For merchants and platforms, this is both a benefit and a responsibility. Lower chargeback exposure reduces fraud-related costs; but PIS puts more of the authentication burden on the SCA flow — if a fraudulent payment is authorised through a compromised SCA, recovery options are limited compared to a card dispute.

SCA and the authentication handoff

Card payments trigger SCA through 3D Secure (3DS2) for online transactions — the card issuer manages the authentication challenge, and the merchant integrates with their payment service provider's 3DS implementation. From the merchant's perspective, 3DS is handled by the PSP's checkout widget; they do not need to implement SCA logic directly.

PIS requires your application to initiate the PISP consent flow, redirect the PSU to the ASPSP's authorisation screen (where SCA is performed by the bank's own mechanism), and then receive the callback before the payment proceeds. The payer's SCA experience is determined by their bank — if they use a bank with a poor mobile app or a slow SMS OTP flow, the friction is higher than a well-implemented 3DS challenge.

The authentication handoff also means the payer must leave your checkout flow to complete the payment. For payment flows where conversion is paramount — consumer e-commerce, for instance — this redirect friction needs to be weighed against the cost savings. For B2B payments, investment top-ups, and high-value consumer transactions where the payer expects to authenticate, it is much less of a concern.

When PIS is the better choice

  • High-value transactions where percentage-based card fees are substantial (above approximately £200–300 per transaction)
  • B2B payments where the payer expects the process to involve bank authentication and chargeback rights are not expected
  • Investment and savings platforms where confirmed settlement timing matters and the user relationship is trusted
  • Recurring top-ups within VRP parameters in the UK, where subsequent payments can proceed without per-payment SCA
  • Platforms in sectors with high chargeback rates who need to reduce dispute-related losses

When cards are the better choice

  • Consumer e-commerce where guest checkout and saved card credentials are critical to conversion
  • Cross-border payments to non-SEPA regions — PIS does not extend beyond the SEPA area and UK Faster Payments
  • Situations where chargeback rights benefit the buyer experience — consumer protection expectations in travel and digital goods markets
  • Low-value, high-frequency transactions where flat-fee PIS costs exceed the percentage card cost
  • Markets where SCT Inst participation is incomplete and T+1 card settlement is acceptable

Running both rails in parallel

Most platforms of any scale end up offering both. Cards handle the convenience tier — low-value, consumer-facing, where stored card credentials and Apple Pay integrations do the heavy lifting on conversion. PIS handles the high-value tier — investment contributions, account funding, B2B invoices — where the economics justify the additional authentication step and the product team is willing to design the redirect flow properly.

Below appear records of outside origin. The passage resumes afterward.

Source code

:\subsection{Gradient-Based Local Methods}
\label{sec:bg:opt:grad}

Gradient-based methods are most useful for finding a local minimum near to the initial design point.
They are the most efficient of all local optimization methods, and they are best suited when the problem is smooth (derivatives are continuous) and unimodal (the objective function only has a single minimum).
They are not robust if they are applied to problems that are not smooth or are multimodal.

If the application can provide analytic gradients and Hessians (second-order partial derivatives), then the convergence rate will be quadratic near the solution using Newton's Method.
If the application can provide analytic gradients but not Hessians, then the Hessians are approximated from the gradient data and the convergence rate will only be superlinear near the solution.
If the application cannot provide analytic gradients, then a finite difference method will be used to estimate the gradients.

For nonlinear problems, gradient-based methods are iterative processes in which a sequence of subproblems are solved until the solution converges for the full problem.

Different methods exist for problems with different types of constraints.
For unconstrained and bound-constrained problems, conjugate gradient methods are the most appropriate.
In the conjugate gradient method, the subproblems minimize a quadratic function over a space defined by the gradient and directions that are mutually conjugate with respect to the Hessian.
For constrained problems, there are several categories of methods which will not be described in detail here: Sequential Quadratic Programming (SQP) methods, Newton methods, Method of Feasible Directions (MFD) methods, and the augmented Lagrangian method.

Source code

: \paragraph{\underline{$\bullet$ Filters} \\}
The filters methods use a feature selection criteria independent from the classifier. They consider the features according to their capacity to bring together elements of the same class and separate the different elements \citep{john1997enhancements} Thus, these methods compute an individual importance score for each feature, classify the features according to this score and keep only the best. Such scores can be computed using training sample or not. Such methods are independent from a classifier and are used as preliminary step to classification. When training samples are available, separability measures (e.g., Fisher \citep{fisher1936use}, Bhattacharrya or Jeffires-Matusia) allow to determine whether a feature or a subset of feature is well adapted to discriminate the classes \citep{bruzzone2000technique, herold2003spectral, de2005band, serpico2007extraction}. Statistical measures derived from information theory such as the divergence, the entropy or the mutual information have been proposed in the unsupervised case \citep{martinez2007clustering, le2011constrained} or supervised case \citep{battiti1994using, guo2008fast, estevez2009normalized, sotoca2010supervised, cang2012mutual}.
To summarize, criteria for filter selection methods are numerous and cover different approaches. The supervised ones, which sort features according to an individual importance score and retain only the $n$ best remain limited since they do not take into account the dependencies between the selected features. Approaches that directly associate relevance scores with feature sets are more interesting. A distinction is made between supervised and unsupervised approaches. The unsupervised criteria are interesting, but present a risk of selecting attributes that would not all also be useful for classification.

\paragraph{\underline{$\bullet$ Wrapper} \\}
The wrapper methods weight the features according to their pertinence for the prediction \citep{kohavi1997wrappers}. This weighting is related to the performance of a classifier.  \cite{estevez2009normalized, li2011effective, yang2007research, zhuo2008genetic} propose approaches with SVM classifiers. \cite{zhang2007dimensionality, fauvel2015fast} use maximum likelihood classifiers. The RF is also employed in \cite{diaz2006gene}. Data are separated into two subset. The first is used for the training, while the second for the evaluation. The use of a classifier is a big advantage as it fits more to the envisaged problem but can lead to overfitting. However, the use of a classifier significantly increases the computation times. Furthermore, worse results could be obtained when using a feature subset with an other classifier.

The integration consideration when running both: your payment status data model must accommodate two settlement semantics. Card payments are authorised then settled; PIS payments (via Faster Payments or SCT Inst) are either initiated-and-pending or initiated-and-confirmed with no intermediate authorised state in the card sense. Your order management and reconciliation logic needs to handle these distinct state machines rather than forcing card settlement semantics onto PIS transactions.